A number of statistics about the result is displayed in this dialog:
The user may opt to highlight the objects comprising the query result in each of the views.
In addition, the user decides whether the resulting views are to be laid out before displaying.
A Querying Scenario
Following is a sample session in which subsequent queries and complexity management operations are performed to form a model that might be of use to a PATIKAweb user.
Suppose the user is studying the effects of FAS Ligand on apoptosis.
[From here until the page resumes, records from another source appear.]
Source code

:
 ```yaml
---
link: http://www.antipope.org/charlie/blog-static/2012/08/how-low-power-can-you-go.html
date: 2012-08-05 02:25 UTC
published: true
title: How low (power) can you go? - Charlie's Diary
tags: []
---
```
One good way to start is by searching for the relations between FAS Ligand and the Caspase complexes in the cell.
In order to find out the states of FAS Ligand in the cell, we perform the query in Figure 6, where we ask for simple states whose names start with “FASL”.
We see 6 states highlighted in the result of the query (Figure 7). One is the free extracellular FAS Ligand, and remaining ones are members of several complexes spanning the cytoplasmic membrane.
And we may check how many Caspase complexes we have in the database, which are not a precursor or a pro-caspase (Figure 8).
Caspase query returns a total of 11 complex molecules, which are all in cytoplasm (Figure 9). Now we know that the database contents that we want to “start from” and we want to “reach to”. The most popular query for finding relatively short paths between source and target molecules is the “Shortest Path Query”. We may use the previous FAS Ligand and Caspase field queries as the source and target fields of the shortest path query (Figure 10).
Result of the shortest path query retrieves paths of length 4 (Figure 11). These are paths involving the FAS Ligand complex on the cytoplasmic membrane and the Caspase-8 dimer in cytoplasm. This picture might be very helpful but it still has many missing relations.
There are several ways to obtain a more complete picture. First alternative is to use the shortest path query with the “Further Distance” parameter. Figure 12 shows the same query with further distance set to 8. Since the shortest path length is 4, this query would bring us the paths from source to target nodes of length at most 12. Figure 13 shows the resulting model.
Another way of doing the same query is to use a “Paths-of-Interest” (PoI) query with limit 12. Since this query will bring all paths of length at most 12, between source and target sets, the result will be identical to the previous shortest path query with further distance 8. Thus PoI query is simply a more convenient way of querying paths when we have a good estimation of the length of the shortest path.
When finding paths between source and target sets is not sufficient, the user has the option to do a “Graph-of-Interest” (GoI) query. GoI query aims at completing the “missing links” (and molecules on these links) among a set of molecules of interest that is no longer than a specified limit. So a “minimal” graph including the specified objects of interest can be constructed through this query. Figure 14 shows a directed GoI query with limit 5, where the previous source and target sets are joined into an OR query as molecules of our interest.Since the GoI query finds all paths between a number of seed nodes (not from a specified source to specified target), the result contains more paths, not necessarily depicting a direction in the information flow. In the resulting model (Figure 15) we see that there are two isolated components. First one contains the previous FAS Ligand path we have found. We see that an additional Caspase complex is connected; however, the graph does not imply that this new Caspase complex has been involved in the FAS Ligand signaling process. Second component contains all other Caspase complexes. Notice that only two Caspase complexes have a relation with FAS Ligand signaling process in the database (at least within the distance we have specified); the user may choose to concentrate on these for further analysis.